Because the country is in financial crisis, civil servants and teachers are likely to receive their salaries in installments. A prominent government official hinted at this.
This remark is ambiguous as to what they mean by “paying in installments.”
David Ndii, the head of the President’s Council of Economic Advisors, has stated that the government routinely faces financial crises.
While speaking to the media, David Ndii stated that all employees would be paid in full, but he cautioned that the coming days would be difficult.
Ndii reiterated that the government is in the process of sealing its deficit citing that the government is using domestic borrowing in this process
Ndii went ahead to explain that the salary delays witnessed is not a crisis.
He further stated that the postponement of the salaries has been orchestrated by the operational cash shortage.
While appearing on the Monday Report program, Ndii mentioned that the government normally maintains even monthly maturities to obtain cash to refinance debts and bonds.
Ndii went further to give hope to kenyans and civil servants in particular that the government is adjusting, and whatever we are seeing is due to high maturities in the month of March.

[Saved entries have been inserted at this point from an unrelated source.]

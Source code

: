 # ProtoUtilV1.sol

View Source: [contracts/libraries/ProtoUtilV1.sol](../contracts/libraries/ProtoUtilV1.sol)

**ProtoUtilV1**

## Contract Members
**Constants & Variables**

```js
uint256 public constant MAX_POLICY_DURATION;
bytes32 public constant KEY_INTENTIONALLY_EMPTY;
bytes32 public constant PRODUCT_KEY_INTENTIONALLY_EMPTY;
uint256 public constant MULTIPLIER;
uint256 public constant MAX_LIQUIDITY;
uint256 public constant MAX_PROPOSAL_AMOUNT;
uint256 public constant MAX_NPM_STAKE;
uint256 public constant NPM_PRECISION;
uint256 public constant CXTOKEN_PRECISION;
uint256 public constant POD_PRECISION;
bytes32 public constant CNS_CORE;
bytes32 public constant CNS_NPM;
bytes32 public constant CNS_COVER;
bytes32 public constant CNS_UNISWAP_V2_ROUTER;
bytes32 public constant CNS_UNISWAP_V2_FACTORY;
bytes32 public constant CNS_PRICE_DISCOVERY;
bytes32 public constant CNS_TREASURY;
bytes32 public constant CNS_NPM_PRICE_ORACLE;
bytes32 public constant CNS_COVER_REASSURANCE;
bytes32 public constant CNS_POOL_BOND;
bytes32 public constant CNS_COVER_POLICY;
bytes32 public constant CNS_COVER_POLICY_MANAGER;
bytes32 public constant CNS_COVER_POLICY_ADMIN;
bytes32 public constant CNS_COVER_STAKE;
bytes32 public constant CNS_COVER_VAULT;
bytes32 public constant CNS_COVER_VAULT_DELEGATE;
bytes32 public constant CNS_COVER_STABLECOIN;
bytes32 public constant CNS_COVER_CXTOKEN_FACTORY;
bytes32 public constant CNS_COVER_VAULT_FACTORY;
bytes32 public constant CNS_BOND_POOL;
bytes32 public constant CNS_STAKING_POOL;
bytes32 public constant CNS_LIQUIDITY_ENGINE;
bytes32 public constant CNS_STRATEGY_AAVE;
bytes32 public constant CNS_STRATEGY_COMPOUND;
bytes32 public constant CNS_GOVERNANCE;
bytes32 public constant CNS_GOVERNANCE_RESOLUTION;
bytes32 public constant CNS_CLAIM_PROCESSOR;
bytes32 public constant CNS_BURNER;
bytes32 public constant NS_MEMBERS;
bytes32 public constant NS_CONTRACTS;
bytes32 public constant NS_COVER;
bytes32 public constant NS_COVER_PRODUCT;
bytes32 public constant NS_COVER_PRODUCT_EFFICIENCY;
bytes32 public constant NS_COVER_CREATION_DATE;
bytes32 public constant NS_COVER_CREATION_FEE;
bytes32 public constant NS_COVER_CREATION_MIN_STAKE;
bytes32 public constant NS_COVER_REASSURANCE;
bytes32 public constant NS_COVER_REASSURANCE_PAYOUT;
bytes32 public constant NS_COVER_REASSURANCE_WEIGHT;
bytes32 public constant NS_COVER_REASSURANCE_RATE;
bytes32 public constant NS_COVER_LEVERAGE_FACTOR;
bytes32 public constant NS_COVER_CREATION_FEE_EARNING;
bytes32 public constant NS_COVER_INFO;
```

The Economic Advisor said the country is receiving $300 million in week’s time or following along with $200 million from a syndicated loan.
He has advised civil servants and teachers to exercise patience as the government is trying to seek the remedy for the situation.
Due to the deteriorating economic conditions, the government had cautioned Kenyan workers to be prepared for tough times ahead and salary delays.
Njuguna Ndung’u, the National Treasury Cabinet Secretary has issues a warning on the impediment hardships citing the government is In a financial crunch as it doesn’t have another source of funding.
Ndung’u has stated that the country is unable to secure funding due to the decrease in the borrowing power and considering that the revenue streams are performing poorly.